**YOUR ASSIGNMENT**
Some lines hold the string "item". Copy all of them from the material that follows.
□ □ □ □ □
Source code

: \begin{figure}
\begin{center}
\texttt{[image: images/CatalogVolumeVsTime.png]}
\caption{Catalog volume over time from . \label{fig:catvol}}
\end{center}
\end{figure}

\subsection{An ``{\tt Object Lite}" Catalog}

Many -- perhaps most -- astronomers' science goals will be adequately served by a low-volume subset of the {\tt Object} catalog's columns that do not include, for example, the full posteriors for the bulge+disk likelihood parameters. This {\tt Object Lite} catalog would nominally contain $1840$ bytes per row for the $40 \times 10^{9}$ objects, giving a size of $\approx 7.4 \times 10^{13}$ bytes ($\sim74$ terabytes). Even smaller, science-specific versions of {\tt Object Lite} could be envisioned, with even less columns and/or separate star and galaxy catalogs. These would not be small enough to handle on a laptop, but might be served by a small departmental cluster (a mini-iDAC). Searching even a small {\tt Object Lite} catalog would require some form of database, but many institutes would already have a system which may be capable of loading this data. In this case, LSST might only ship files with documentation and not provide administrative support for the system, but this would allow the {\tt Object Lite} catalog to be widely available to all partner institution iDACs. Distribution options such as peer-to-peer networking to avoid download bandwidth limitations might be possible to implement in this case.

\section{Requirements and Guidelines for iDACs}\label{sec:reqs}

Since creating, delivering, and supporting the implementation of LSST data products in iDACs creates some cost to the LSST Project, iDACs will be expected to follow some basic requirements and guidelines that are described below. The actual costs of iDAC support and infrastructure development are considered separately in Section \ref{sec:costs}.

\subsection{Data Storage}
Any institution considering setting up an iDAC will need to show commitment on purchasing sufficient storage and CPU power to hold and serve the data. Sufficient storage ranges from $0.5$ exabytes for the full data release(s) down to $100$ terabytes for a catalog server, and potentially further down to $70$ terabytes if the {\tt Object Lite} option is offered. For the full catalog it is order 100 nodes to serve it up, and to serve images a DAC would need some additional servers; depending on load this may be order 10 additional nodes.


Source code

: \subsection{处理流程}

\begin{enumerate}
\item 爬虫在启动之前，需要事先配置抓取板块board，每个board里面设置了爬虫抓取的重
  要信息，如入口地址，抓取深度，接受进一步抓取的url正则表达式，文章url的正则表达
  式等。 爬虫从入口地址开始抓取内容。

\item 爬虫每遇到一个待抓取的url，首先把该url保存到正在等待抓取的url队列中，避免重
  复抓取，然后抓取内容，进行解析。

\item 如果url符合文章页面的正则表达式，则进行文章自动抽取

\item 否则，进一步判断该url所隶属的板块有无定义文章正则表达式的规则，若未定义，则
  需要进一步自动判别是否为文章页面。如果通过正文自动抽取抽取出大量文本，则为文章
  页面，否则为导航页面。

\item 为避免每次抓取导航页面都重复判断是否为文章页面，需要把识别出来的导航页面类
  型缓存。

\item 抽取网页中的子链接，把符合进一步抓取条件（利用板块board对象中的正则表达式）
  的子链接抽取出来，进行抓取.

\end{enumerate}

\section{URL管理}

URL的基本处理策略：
□ □ □ □ □
**ANSWER SPACE**
\item 爬虫在启动之前，需要事先配置抓取板块board，每个board里面设置了爬虫抓取的重
\item 爬虫每遇到一个待抓取的url，首先把该url保存到正在等待抓取的url队列中，避免重
\item 如果url符合文章页面的正则表达式，则进行文章自动抽取
\item 否则，进一步判断该url所隶属的板块有无定义文章正则表达式的规则，若未定义，则
\item 为避免每次抓取导航页面都重复判断是否为文章页面，需要把识别出来的导航页面类
\item 抽取网页中的子链接，把符合进一步抓取条件（利用板块board对象中的正则表达式）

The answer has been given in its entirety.